It feels so good to have someone by my side for once. No matter which female it's been to upset me in this last month I've had someone to tell me if I'm wrong or if I'm right regardless of what he thinks I want to hear. He tells me how it really is. He tells me when I did the wrong thing even if I don't want to hear it. & he knows that I don't want to hear it.

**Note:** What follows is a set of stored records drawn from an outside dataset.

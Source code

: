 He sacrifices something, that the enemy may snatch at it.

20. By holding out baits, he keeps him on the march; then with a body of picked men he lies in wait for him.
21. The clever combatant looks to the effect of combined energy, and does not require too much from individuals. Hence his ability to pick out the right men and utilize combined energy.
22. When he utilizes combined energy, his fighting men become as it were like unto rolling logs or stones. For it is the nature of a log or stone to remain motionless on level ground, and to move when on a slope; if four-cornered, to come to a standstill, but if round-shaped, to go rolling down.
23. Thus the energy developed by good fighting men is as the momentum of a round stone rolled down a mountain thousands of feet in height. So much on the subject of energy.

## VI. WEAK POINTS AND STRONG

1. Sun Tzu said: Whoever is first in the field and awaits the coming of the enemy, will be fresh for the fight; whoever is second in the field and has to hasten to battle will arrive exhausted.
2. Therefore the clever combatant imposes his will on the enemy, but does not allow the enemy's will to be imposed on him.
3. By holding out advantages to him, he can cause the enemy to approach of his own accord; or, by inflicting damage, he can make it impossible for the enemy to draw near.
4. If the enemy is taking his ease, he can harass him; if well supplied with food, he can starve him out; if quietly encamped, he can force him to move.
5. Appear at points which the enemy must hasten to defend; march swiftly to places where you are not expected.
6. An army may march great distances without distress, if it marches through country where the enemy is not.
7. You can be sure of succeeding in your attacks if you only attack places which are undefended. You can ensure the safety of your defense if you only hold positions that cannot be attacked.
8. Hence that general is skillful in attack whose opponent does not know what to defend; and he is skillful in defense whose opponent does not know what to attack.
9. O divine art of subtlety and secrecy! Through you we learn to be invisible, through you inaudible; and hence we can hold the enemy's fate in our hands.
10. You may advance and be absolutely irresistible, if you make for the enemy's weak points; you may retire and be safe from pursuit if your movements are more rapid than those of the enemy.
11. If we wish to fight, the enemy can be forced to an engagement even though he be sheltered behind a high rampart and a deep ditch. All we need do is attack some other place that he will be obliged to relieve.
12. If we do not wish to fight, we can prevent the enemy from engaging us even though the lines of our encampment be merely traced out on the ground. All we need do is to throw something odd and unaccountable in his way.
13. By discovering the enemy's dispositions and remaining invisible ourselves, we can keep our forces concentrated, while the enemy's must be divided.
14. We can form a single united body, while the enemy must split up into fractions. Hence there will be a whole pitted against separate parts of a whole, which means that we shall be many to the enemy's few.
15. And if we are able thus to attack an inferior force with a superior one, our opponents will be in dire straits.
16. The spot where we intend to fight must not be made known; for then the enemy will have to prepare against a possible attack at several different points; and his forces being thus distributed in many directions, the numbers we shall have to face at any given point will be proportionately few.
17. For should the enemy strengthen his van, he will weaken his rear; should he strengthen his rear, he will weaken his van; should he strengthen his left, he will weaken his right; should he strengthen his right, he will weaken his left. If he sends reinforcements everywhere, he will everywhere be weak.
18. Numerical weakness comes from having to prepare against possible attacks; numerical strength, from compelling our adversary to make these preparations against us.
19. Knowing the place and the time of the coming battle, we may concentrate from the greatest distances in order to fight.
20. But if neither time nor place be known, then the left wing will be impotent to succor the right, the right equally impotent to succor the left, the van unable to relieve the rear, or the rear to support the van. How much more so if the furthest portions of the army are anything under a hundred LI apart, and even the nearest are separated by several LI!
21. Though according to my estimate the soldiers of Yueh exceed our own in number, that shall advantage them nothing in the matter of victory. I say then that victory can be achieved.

I've had so many fucking crushes in the last year, I know. This is different.. I hope. It's been 3 months since I met this boy.. My feelings are ... Well right now they are simply there. I'm not going to pressure him, I'm not even worried about it anymore. I know that he cares about me, I know that he likes me. I may not like the fact that he isn't officially my boyfriend but I'd rather have him in my life as a friend than not at all. I feel stupid for ever bringing it up before. I feel stupid for crying over it ever. But it just felt like he was more into it in the begining and ya know.. Once a guy gets what he wants he isn't going to want to commit if he doesn't need to. Ew. I just used the word commit. What has this boy turned me into?!
I'm not that girl... I wasn't that girl.
I guess things are different when you know you want to be with someone and ONLY that someone. I've never had this feeling before. Like ever. Not even with the baby daddy. I was too young and dumb then. What I thought was love really wasn't.. I'm smarter now. Not sayin I'm in love now but I'm pretty sure I'll know it when I feel it.
But that's exactly why I'm going to (try) to not complain or pressure him or even ask about where we stand because I want to fall in love and I know how much time it takes to be sure & I know that we have a long time ahead of us. Before I met him I wanted exactly what he's giving me so I don't know why I tried to rush into it. maybe I was influenced by my racing heart or my overdramatic mind but now, well since last night, I feel fine.
I wish I could remember the exact words that we spoke but I know that he told me he cares about me and he doesn't know why I let these people get to me so much. Heh... If he only knew that these are the same people that have been getting to me for
the last 4 years.. Shit even longer for one.
But after this long and the guys that have "cared" before I finally question it myself. No.. I finally don't care. Like at all.
I'm still breathing. I'm still waking up every morning (& on really good mornings I wake up in his bed).
For now I feel content with what we've got.